7.10. CMSIS-NN

The operator list TFLM walks is mostly a handful of heavy operators: convolution sliding a small grid of learned weights over an input tensor and writing the weighted sum at each position; depthwise convolution doing the same per channel; fully-connected matrix multiplies between a vector of inputs and a matrix of weights; pooling shrinking a tensor by taking the max or average over small neighbourhoods; activation functions like ReLU and sigmoid running pointwise across every value. A vision inference spends most of its cycles inside those few operators.

Implemented the straightforward way, they would be slow on a microcontroller. CMSIS-NN is Arm’s library of fast ones – hand-tuned in assembly, integer-quantized to the int8 and uint8 values tensor I/O described, and written against the CPU’s SIMD instructions. SIMD – Single Instruction, Multiple Data – lets the CPU run one arithmetic operation across several values in the same cycle. A plain scalar multiply-add produces one result per cycle; a SIMD multiply-add packs several values into a wide register and produces all of them at once.

The Cortex-M7 on the H7 and the RT1062 has Arm’s DSP extension, which holds four int8 values in a 32-bit register and runs a multiply-add over all four in a cycle. The Cortex-M55 on the AE3 has Helium – formally MVE, the M-profile Vector Extension – which holds sixteen int8 lanes in a 128-bit register, four times the throughput per cycle. Helium is a wider CPU instruction set, not an accelerator; the Ethos-U55 NPU on the same die is the accelerator.

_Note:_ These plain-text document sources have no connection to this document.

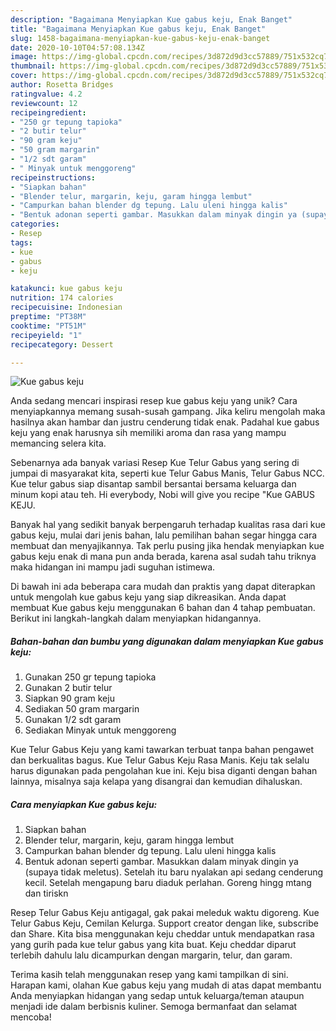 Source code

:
 ```yaml
---
description: "Bagaimana Menyiapkan Kue gabus keju, Enak Banget"
title: "Bagaimana Menyiapkan Kue gabus keju, Enak Banget"
slug: 1458-bagaimana-menyiapkan-kue-gabus-keju-enak-banget
date: 2020-10-10T04:57:08.134Z
image: https://img-global.cpcdn.com/recipes/3d872d9d3cc57889/751x532cq70/kue-gabus-keju-foto-resep-utama.jpg
thumbnail: https://img-global.cpcdn.com/recipes/3d872d9d3cc57889/751x532cq70/kue-gabus-keju-foto-resep-utama.jpg
cover: https://img-global.cpcdn.com/recipes/3d872d9d3cc57889/751x532cq70/kue-gabus-keju-foto-resep-utama.jpg
author: Rosetta Bridges
ratingvalue: 4.2
reviewcount: 12
recipeingredient:
- "250 gr tepung tapioka"
- "2 butir telur"
- "90 gram keju"
- "50 gram margarin"
- "1/2 sdt garam"
- " Minyak untuk menggoreng"
recipeinstructions:
- "Siapkan bahan"
- "Blender telur, margarin, keju, garam hingga lembut"
- "Campurkan bahan blender dg tepung. Lalu uleni hingga kalis"
- "Bentuk adonan seperti gambar. Masukkan dalam minyak dingin ya (supaya tidak meletus). Setelah itu baru nyalakan api sedang cenderung kecil. Setelah mengapung baru diaduk perlahan. Goreng hingg mtang dan tiriskn"
categories:
- Resep
tags:
- kue
- gabus
- keju

katakunci: kue gabus keju 
nutrition: 174 calories
recipecuisine: Indonesian
preptime: "PT38M"
cooktime: "PT51M"
recipeyield: "1"
recipecategory: Dessert

---
```



![Kue gabus keju](https://img-global.cpcdn.com/recipes/3d872d9d3cc57889/751x532cq70/kue-gabus-keju-foto-resep-utama.jpg)

Anda sedang mencari inspirasi resep kue gabus keju yang unik? Cara menyiapkannya memang susah-susah gampang. Jika keliru mengolah maka hasilnya akan hambar dan justru cenderung tidak enak. Padahal kue gabus keju yang enak harusnya sih memiliki aroma dan rasa yang mampu memancing selera kita.

Sebenarnya ada banyak variasi Resep Kue Telur Gabus yang sering di jumpai di masyarakat kita, seperti kue Telur Gabus Manis, Telur Gabus NCC. Kue telur gabus siap disantap sambil bersantai bersama keluarga dan minum kopi atau teh. Hi everybody, Nobi will give you recipe &#34;Kue GABUS KEJU.

Banyak hal yang sedikit banyak berpengaruh terhadap kualitas rasa dari kue gabus keju, mulai dari jenis bahan, lalu pemilihan bahan segar hingga cara membuat dan menyajikannya. Tak perlu pusing jika hendak menyiapkan kue gabus keju enak di mana pun anda berada, karena asal sudah tahu triknya maka hidangan ini mampu jadi suguhan istimewa.


Di bawah ini ada beberapa cara mudah dan praktis yang dapat diterapkan untuk mengolah kue gabus keju yang siap dikreasikan. Anda dapat membuat Kue gabus keju menggunakan 6 bahan dan 4 tahap pembuatan. Berikut ini langkah-langkah dalam menyiapkan hidangannya.

<!--inarticleads1-->

##### Bahan-bahan dan bumbu yang digunakan dalam menyiapkan Kue gabus keju:

1. Gunakan 250 gr tepung tapioka
1. Gunakan 2 butir telur
1. Siapkan 90 gram keju
1. Sediakan 50 gram margarin
1. Gunakan 1/2 sdt garam
1. Sediakan  Minyak untuk menggoreng


Kue Telur Gabus Keju yang kami tawarkan terbuat tanpa bahan pengawet dan berkualitas bagus. Kue Telur Gabus Keju Rasa Manis. Keju tak selalu harus digunakan pada pengolahan kue ini. Keju bisa diganti dengan bahan lainnya, misalnya saja kelapa yang disangrai dan kemudian dihaluskan. 

<!--inarticleads2-->

##### Cara menyiapkan Kue gabus keju:

1. Siapkan bahan
1. Blender telur, margarin, keju, garam hingga lembut
1. Campurkan bahan blender dg tepung. Lalu uleni hingga kalis
1. Bentuk adonan seperti gambar. Masukkan dalam minyak dingin ya (supaya tidak meletus). Setelah itu baru nyalakan api sedang cenderung kecil. Setelah mengapung baru diaduk perlahan. Goreng hingg mtang dan tiriskn


Resep Telur Gabus Keju antigagal, gak pakai meleduk waktu digoreng. Kue Telur Gabus Keju, Cemilan Kelurga. Support creator dengan like, subscribe dan Share. Kita bisa menggunakan keju cheddar untuk mendapatkan rasa yang gurih pada kue telur gabus yang kita buat. Keju cheddar diparut terlebih dahulu lalu dicampurkan dengan margarin, telur, dan garam. 

Terima kasih telah menggunakan resep yang kami tampilkan di sini. Harapan kami, olahan Kue gabus keju yang mudah di atas dapat membantu Anda menyiapkan hidangan yang sedap untuk keluarga/teman ataupun menjadi ide dalam berbisnis kuliner. Semoga bermanfaat dan selamat mencoba!
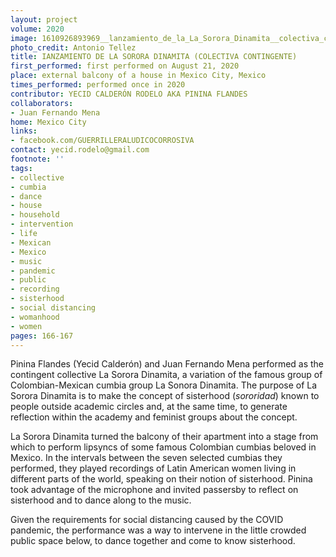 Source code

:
 ```yaml
---
layout: project
volume: 2020
image: 1610926893969__lanzamiento_de_la_La_Sorora_Dinamita__colectiva_contingente_--Yecid_Calder_n_Rodelo_aka_Pinina_Flandes.jpg
photo_credit: Antonio Tellez
title: IANZAMIENTO DE LA SORORA DINAMITA (COLECTIVA CONTINGENTE)
first_performed: first performed on August 21, 2020
place: external balcony of a house in Mexico City, Mexico
times_performed: performed once in 2020
contributor: YECID CALDERÓN RODELO AKA PININA FLANDES
collaborators:
- Juan Fernando Mena
home: Mexico City
links:
- facebook.com/GUERRILLERALUDICOCORROSIVA
contact: yecid.rodelo@gmail.com
footnote: ''
tags:
- collective
- cumbia
- dance
- house
- household
- intervention
- life
- Mexican
- Mexico
- music
- pandemic
- public
- recording
- sisterhood
- social distancing
- womanhood
- women
pages: 166-167
---
```


Pinina Flandes (Yecid Calderón) and Juan Fernando Mena performed as the contingent collective  La Sorora Dinamita, a variation of the famous group of Colombian-Mexican cumbia group La Sonora Dinamita. The purpose of La Sorora Dinamita is to make the concept of sisterhood (*sororidad*) known to people outside academic circles and, at the same time, to generate reflection within the academy and feminist groups about the concept.

La Sorora Dinamita turned the balcony of their apartment into a stage from which to perform lipsyncs of some famous Colombian cumbias beloved in Mexico. In the intervals between the seven selected cumbias they performed, they played recordings of Latin American women living in different parts of the world, speaking on their notion of sisterhood. Pinina took advantage of the microphone and invited passersby to reflect on sisterhood and to dance along to the music. 

Given the requirements for social distancing caused by the COVID pandemic, the performance was a way to intervene in the little crowded public space below, to dance together and come to know sisterhood.  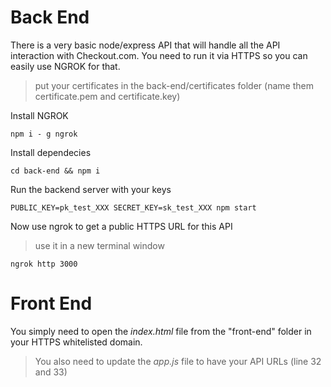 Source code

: # Back End

There is a very basic node/express API that will handle all the API interaction with Checkout.com.
You need to run it via HTTPS so you can easily use NGROK for that.
>put your certificates in the back-end/certificates folder (name them certificate.pem and certificate.key)

Install NGROK
```ssh
npm i - g ngrok
```

Install dependecies
```ssh
cd back-end && npm i
```

Run the backend server with your keys
```ssh
PUBLIC_KEY=pk_test_XXX SECRET_KEY=sk_test_XXX npm start
```

Now use ngrok to get a public HTTPS URL for this API
> use it in a new terminal window
```ssh
ngrok http 3000
```


# Front End
You simply need to open the *index.html* file from the "front-end" folder in your HTTPS whitelisted domain.

>You also need to update the *app.js* file to have your API URLs (line 32 and 33) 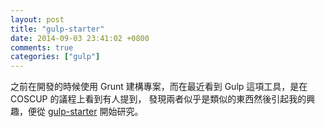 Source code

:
 ```yaml
---
layout: post
title: "gulp-starter"
date: 2014-09-03 23:41:02 +0800
comments: true
categories: ["gulp"]
---
```


<!-- more -->

之前在開發的時候使用 Grunt 建構專案，而在最近看到 Gulp 這項工具，是在 COSCUP 的議程上看到有人提到，
發現兩者似乎是類似的東西然後引起我的興趣，便從 [gulp-starter] 開始研究。


[gulp-browserify-starter-faq]:http://viget.com/extend/gulp-browserify-starter-faq
[gulp-starter]:https://github.com/greypants/gulp-starter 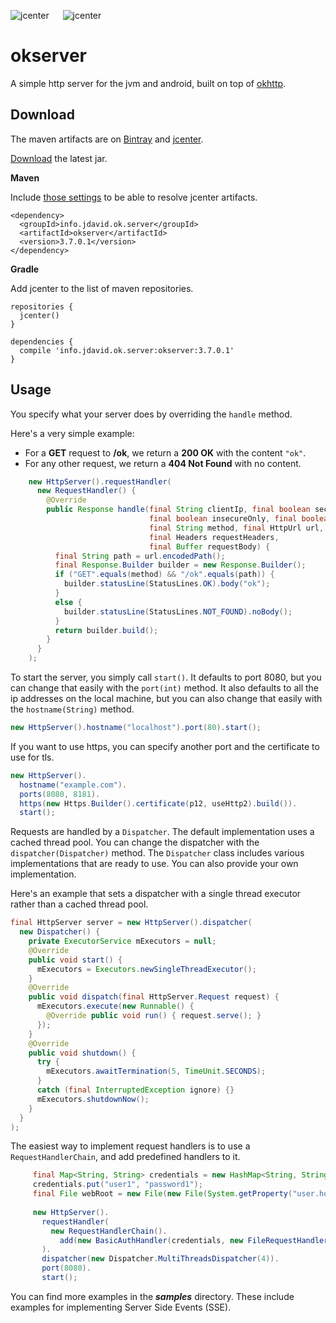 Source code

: ![jcenter](https://img.shields.io/badge/_jcenter_-_3.7.0.1-6688ff.png?style=flat) &#x2003; ![jcenter](https://img.shields.io/badge/_Tests_-_77/77-green.png?style=flat)
# okserver
A simple http server for the jvm and android, built on top of [okhttp](https://github.com/square/okhttp).

## Download ##

The maven artifacts are on [Bintray](https://bintray.com/programingjd/maven/info.jdavid.ok.server/view)
and [jcenter](https://bintray.com/search?query=info.jdavid.ok.server).

[Download](https://bintray.com/artifact/download/programingjd/maven/info/jdavid/ok/server/okserver/3.7.0.1/okserver-3.7.0.1.jar) the latest jar.

__Maven__

Include [those settings](https://bintray.com/repo/downloadMavenRepoSettingsFile/downloadSettings?repoPath=%2Fbintray%2Fjcenter)
 to be able to resolve jcenter artifacts.
```
<dependency>
  <groupId>info.jdavid.ok.server</groupId>
  <artifactId>okserver</artifactId>
  <version>3.7.0.1</version>
</dependency>
```
__Gradle__

Add jcenter to the list of maven repositories.
```
repositories {
  jcenter()
}
```
```
dependencies {
  compile 'info.jdavid.ok.server:okserver:3.7.0.1'
}
```

## Usage ##

You specify what your server does by overriding the `handle` method.

Here's a very simple example:
  - For a **GET** request to **/ok**, we return a **200 OK** with the content `"ok"`.
  - For any other request, we return a **404 Not Found** with no content.

```java
    new HttpServer().requestHandler(
      new RequestHandler() {
        @Override
        public Response handle(final String clientIp, final boolean secure,
                               final boolean insecureOnly, final boolean http2,
                               final String method, final HttpUrl url,
                               final Headers requestHeaders,
                               final Buffer requestBody) {
          final String path = url.encodedPath();
          final Response.Builder builder = new Response.Builder();
          if ("GET".equals(method) && "/ok".equals(path)) {
            builder.statusLine(StatusLines.OK).body("ok");
          }
          else {
            builder.statusLine(StatusLines.NOT_FOUND).noBody();
          }
          return builder.build();
        }
      }
    );
```

To start the server, you simply call `start()`. It defaults to port 8080, but you can change that easily
with the `port(int)` method. It also defaults to all the ip addresses on the local machine, but you can also
change that easily with the `hostname(String)` method.


```java
new HttpServer().hostname("localhost").port(80).start();
```

If you want to use https, you can specify another port and the certificate to use for tls.

```java
new HttpServer().
  hostname("example.com").
  ports(8080, 8181).
  https(new Https.Builder().certificate(p12, useHttp2).build()).
  start();
```

Requests are handled by a `Dispatcher`. The default implementation uses a cached thread pool.
You can change the dispatcher with the `dispatcher(Dispatcher)` method. The `Dispatcher` class includes
various implementations that are ready to use. You can also provide your own implementation.

Here's an example that sets a dispatcher with a single thread executor rather than a cached thread pool.

```java
final HttpServer server = new HttpServer().dispatcher(
  new Dispatcher() {
    private ExecutorService mExecutors = null;
    @Override
    public void start() {
      mExecutors = Executors.newSingleThreadExecutor();
    }
    @Override
    public void dispatch(final HttpServer.Request request) {
      mExecutors.execute(new Runnable() {
        @Override public void run() { request.serve(); }
      });
    }
    @Override
    public void shutdown() {
      try {
        mExecutors.awaitTermination(5, TimeUnit.SECONDS);
      }
      catch (final InterruptedException ignore) {}
      mExecutors.shutdownNow();
    }
  }
);
```

The easiest way to implement request handlers is to use a `RequestHandlerChain`, and add predefined handlers
to it.

```java
     final Map<String, String> credentials = new HashMap<String, String>();
     credentials.put("user1", "password1");
     final File webRoot = new File(new File(System.getProperty("user.home")), "www");
 
     new HttpServer().
       requestHandler(
         new RequestHandlerChain().
           add(new BasicAuthHandler(credentials, new FileRequestHandler(webRoot)))
       ).
       dispatcher(new Dispatcher.MultiThreadsDispatcher(4)).
       port(8080).
       start();
```

You can find more examples in the ***samples*** directory.
These include examples for implementing Server Side Events (SSE).
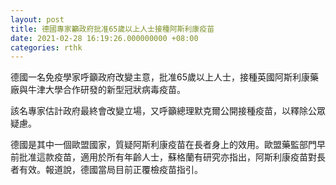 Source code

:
 ```yaml
---
layout: post
title: 德國專家籲政府批准65歲以上人士接種阿斯利康疫苗
date: 2021-02-28 16:19:26.000000000 +08:00
categories: rthk
---
```


德國一名免疫學家呼籲政府改變主意，批准65歲以上人士，接種英國阿斯利康藥廠與牛津大學合作研發的新型冠狀病毒疫苗。

該名專家估計政府最終會改變立場，又呼籲總理默克爾公開接種疫苗，以釋除公眾疑慮。

德國是其中一個歐盟國家，質疑阿斯利康疫苗在長者身上的效用。歐盟藥監部門早前批准這款疫苗，適用於所有年齡人士，蘇格蘭有研究亦指出，阿斯利康疫苗對長者有效。報道說，德國當局目前正覆檢疫苗指引。

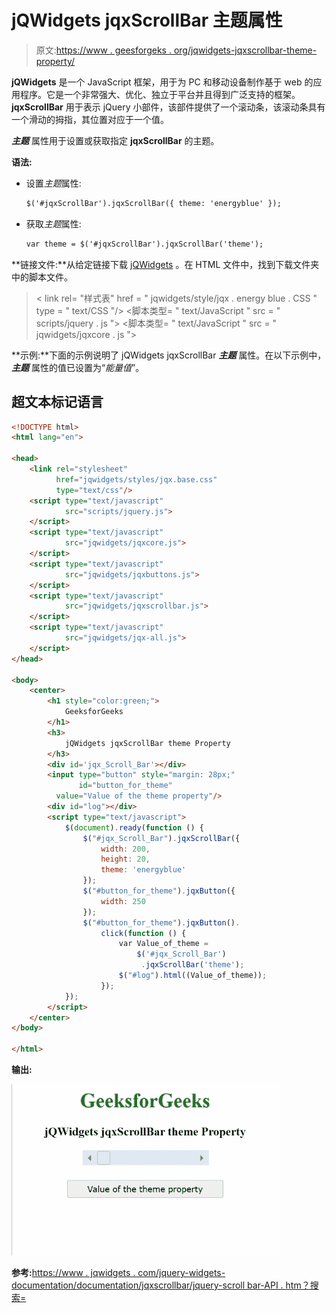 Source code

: # jQWidgets jqxScrollBar 主题属性

> 原文:[https://www . geesforgeks . org/jqwidgets-jqxscrollbar-theme-property/](https://www.geeksforgeeks.org/jqwidgets-jqxscrollbar-theme-property/)

**jQWidgets** 是一个 JavaScript 框架，用于为 PC 和移动设备制作基于 web 的应用程序。它是一个非常强大、优化、独立于平台并且得到广泛支持的框架。 **jqxScrollBar** 用于表示 jQuery 小部件，该部件提供了一个滚动条，该滚动条具有一个滑动的拇指，其位置对应于一个值。

***主题*** 属性用于设置或获取指定 **jqxScrollBar** 的主题。

**语法:**

*   设置*主题*属性:

    ```html
    $('#jqxScrollBar').jqxScrollBar({ theme: 'energyblue' });
    ```

*   获取*主题*属性:

    ```html
    var theme = $('#jqxScrollBar').jqxScrollBar('theme');
    ```

**链接文件:**从给定链接下载 [jQWidgets](https://www.jqwidgets.com/download/) 。在 HTML 文件中，找到下载文件夹中的脚本文件。

> <link rel="”stylesheet”" href="”jqwidgets/styles/jqx.base.css”" type="”text/css”/">
> < link rel= "样式表" href = " jqwidgets/style/jqx . energy blue . CSS " type = " text/CSS "/>
> <脚本类型= " text/JavaScript " src = " scripts/jquery . js "></脚本>
> <脚本类型= " text/JavaScript " src = " jqwidgets/jqxcore . js ">

**示例:**下面的示例说明了 jQWidgets jqxScrollBar ***主题*** 属性。在以下示例中， ***主题*** 属性的值已设置为“*能量值*”。

## 超文本标记语言

```html
<!DOCTYPE html>
<html lang="en">

<head>
    <link rel="stylesheet" 
          href="jqwidgets/styles/jqx.base.css"
          type="text/css"/>
    <script type="text/javascript" 
            src="scripts/jquery.js">
    </script>
    <script type="text/javascript" 
            src="jqwidgets/jqxcore.js">
    </script>
    <script type="text/javascript" 
            src="jqwidgets/jqxbuttons.js">
    </script>
    <script type="text/javascript" 
            src="jqwidgets/jqxscrollbar.js">
    </script>
    <script type="text/javascript" 
            src="jqwidgets/jqx-all.js">
    </script>
</head>

<body>
    <center>
        <h1 style="color:green;">
            GeeksforGeeks
        </h1>
        <h3>
            jQWidgets jqxScrollBar theme Property
        </h3>
        <div id='jqx_Scroll_Bar'></div>
        <input type="button" style="margin: 28px;" 
               id="button_for_theme" 
          value="Value of the theme property"/>
        <div id="log"></div>
        <script type="text/javascript">
            $(document).ready(function () {
                $("#jqx_Scroll_Bar").jqxScrollBar({
                    width: 200,
                    height: 20,
                    theme: 'energyblue'
                });
                $("#button_for_theme").jqxButton({
                    width: 250
                });
                $("#button_for_theme").jqxButton().
                    click(function () {
                        var Value_of_theme =
                            $('#jqx_Scroll_Bar')
                             .jqxScrollBar('theme');
                        $("#log").html((Value_of_theme));
                    });
            });
        </script>
    </center>
</body>

</html>
```

**输出:**

![](img/139f602a68807ff743b502dbddb7d214.png)

**参考:**[https://www . jqwidgets . com/jquery-widgets-documentation/documentation/jqxscrollbar/jquery-scroll bar-API . htm？搜索=](https://www.jqwidgets.com/jquery-widgets-documentation/documentation/jqxscrollbar/jquery-scrollbar-api.htm?search=) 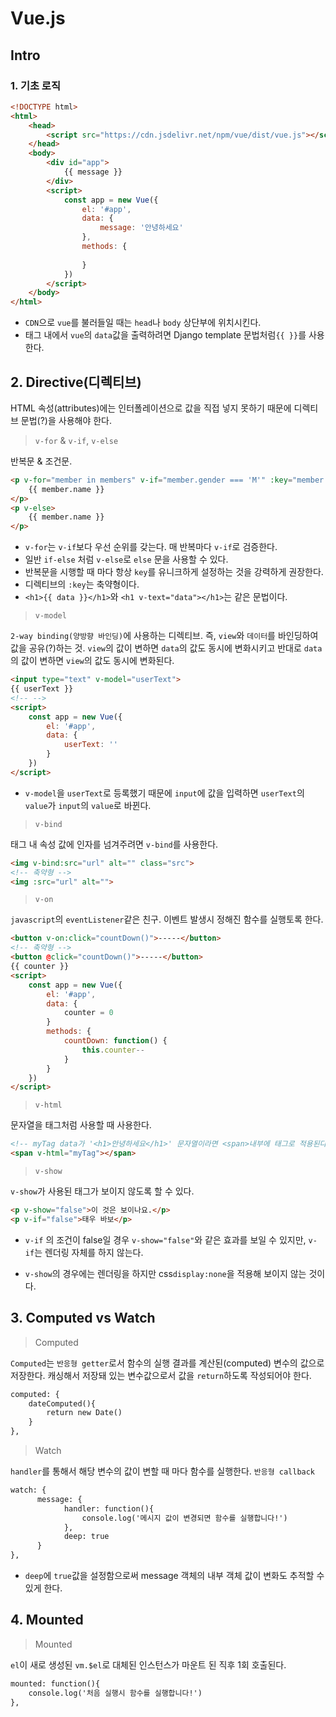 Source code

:# Vue.js

## Intro

### 1. 기초 로직

```html
<!DOCTYPE html>
<html>
    <head>
       	<script src="https://cdn.jsdelivr.net/npm/vue/dist/vue.js"></script>
    </head>
    <body>
        <div id="app">
            {{ message }}
        </div>
        <script>
        	const app = new Vue({
                el: '#app',
                data: {
                    message: '안녕하세요'
                },
                methods: {
                    
                }
            })
        </script>
    </body>
</html>
```

- `CDN`으로 `vue`를 불러들일 때는 `head`나 `body` 상단부에 위치시킨다.
- 태그 내에서 `vue`의 `data`값을 출력하려면 Django template 문법처럼`{{ }}`를 사용한다.



## 2. Directive(디렉티브)

HTML 속성(attributes)에는 인터폴레이션으로 값을 직접 넣지 못하기 때문에 디렉티브 문법(?)을 사용해야 한다.

> `v-for` & `v-if`, `v-else`

 반복문 & 조건문.

```html
<p v-for="member in members" v-if="member.gender === 'M'" :key="member.id">
    {{ member.name }}
</p>
<p v-else>
    {{ member.name }}
</p>
```

- `v-for`는 `v-if`보다 우선 순위를 갖는다. 매 반복마다 `v-if`로 검증한다.
- 일반 `if-else` 처럼 `v-else`로 `else` 문을 사용할 수 있다.
- 반복문을 시행할 때 마다 항상 `key`를 유니크하게 설정하는 것을 강력하게 권장한다. 
- 디렉티브의 `:key`는 축약형이다.
- `<h1>{{ data }}</h1>`와 `<h1 v-text="data"></h1>`는 같은 문법이다. 



> `v-model`

 `2-way binding(양방향 바인딩)`에 사용하는 디렉티브. 즉, `view`와 `데이터`를 바인딩하여 값을 공유(?)하는 것. `view`의 값이 변하면 `data`의 값도 동시에 변화시키고 반대로 `data`의 값이 변하면 `view`의 값도 동시에 변화된다.

```html
<input type="text" v-model="userText">
{{ userText }}
<!-- -->
<script>
	const app = new Vue({
        el: '#app',
        data: {
            userText: ''
        }
    })
</script>
```

-  `v-model`을 `userText`로 등록했기 때문에 `input`에 값을 입력하면 `userText`의 `value`가 `input`의 `value`로 바뀐다.



> `v-bind`

 태그 내 속성 값에 인자를 넘겨주려면 `v-bind`를 사용한다. 

```html
<img v-bind:src="url" alt="" class="src">
<!-- 축약형 -->
<img :src="url" alt="">
```



> `v-on`

 `javascript`의 `eventListener`같은 친구. 이벤트 발생시 정해진 함수를 실행토록 한다.

```html
<button v-on:click="countDown()">-----</button>
<!-- 축약형 -->
<button @click="countDown()">-----</button>
{{ counter }}
<script>
    const app = new Vue({
        el: '#app',
        data: {
            counter = 0
        }
      	methods: {
			countDown: function() {
				this.counter--
			}
		}  
    })
</script>
```



> `v-html`

 문자열을 태그처럼 사용할 때 사용한다.

```html
<!-- myTag data가 '<h1>안녕하세요</h1>' 문자열이라면 <span>내부에 태그로 적용된다.-->
<span v-html="myTag"></span>
```



> `v-show`

 `v-show`가 사용된 태그가 보이지 않도록 할 수 있다.

```html
<p v-show="false">이 것은 보이나요.</p>
<p v-if="false">태우 바보</p>
```

- `v-if` 의 조건이 false일 경우 `v-show="false"`와 같은 효과를 보일 수 있지만, `v-if`는 렌더링 자체를 하지 않는다.

- `v-show`의 경우에는 렌더링을 하지만 css`display:none`을 적용해 보이지 않는 것이다.

   



## 3. Computed vs Watch

> Computed

 `Computed`는 `반응형 getter`로서 함수의 실행 결과를 계산된(computed) 변수의 값으로 저장한다.  캐싱해서 저장돼 있는 변수값으로서 값을 `return`하도록 작성되어야 한다.

```html
computed: {
    dateComputed(){
        return new Date()
    }
},
```



> Watch

 `handler`를 통해서 해당 변수의 값이 변할 때 마다 함수를 실행한다. `반응형 callback`

```html
watch: {
      message: {
       		handler: function(){
                console.log('메시지 값이 변경되면 함수를 실행합니다!')
            },
            deep: true
      }
},
```

- `deep`에 `true`값을 설정함으로써 message 객체의 내부 객체 값이 변화도 추적할 수 있게 한다.



## 4. Mounted

> Mounted

 `el`이 새로 생성된 `vm.$el`로 대체된 인스턴스가 마운트 된 직후 1회 호출된다.

```html
mounted: function(){
    console.log('처음 실행시 함수를 실행합니다!')
},
```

The shipped TFLM builds are linked against CMSIS-NN, and TFLM dispatches each heavy operator to the right SIMD variant for the cam at runtime. On the AE3 the dispatch is a little more involved: the Vela compiler has already walked the model offline and marked connected slices of NPU-eligible operators – subgraphs – for dispatch to the Ethos-U. At inference time those subgraphs run on the accelerator in one block, and the rest fall back to Helium CMSIS-NN on the M55.

Float operators bypass CMSIS-NN entirely and run through TFLM’s portable reference kernels. The accuracy gap between an int8 and a float model is usually small; the throughput gap is large. Models shipped on the cam are quantized to int8 for this reason.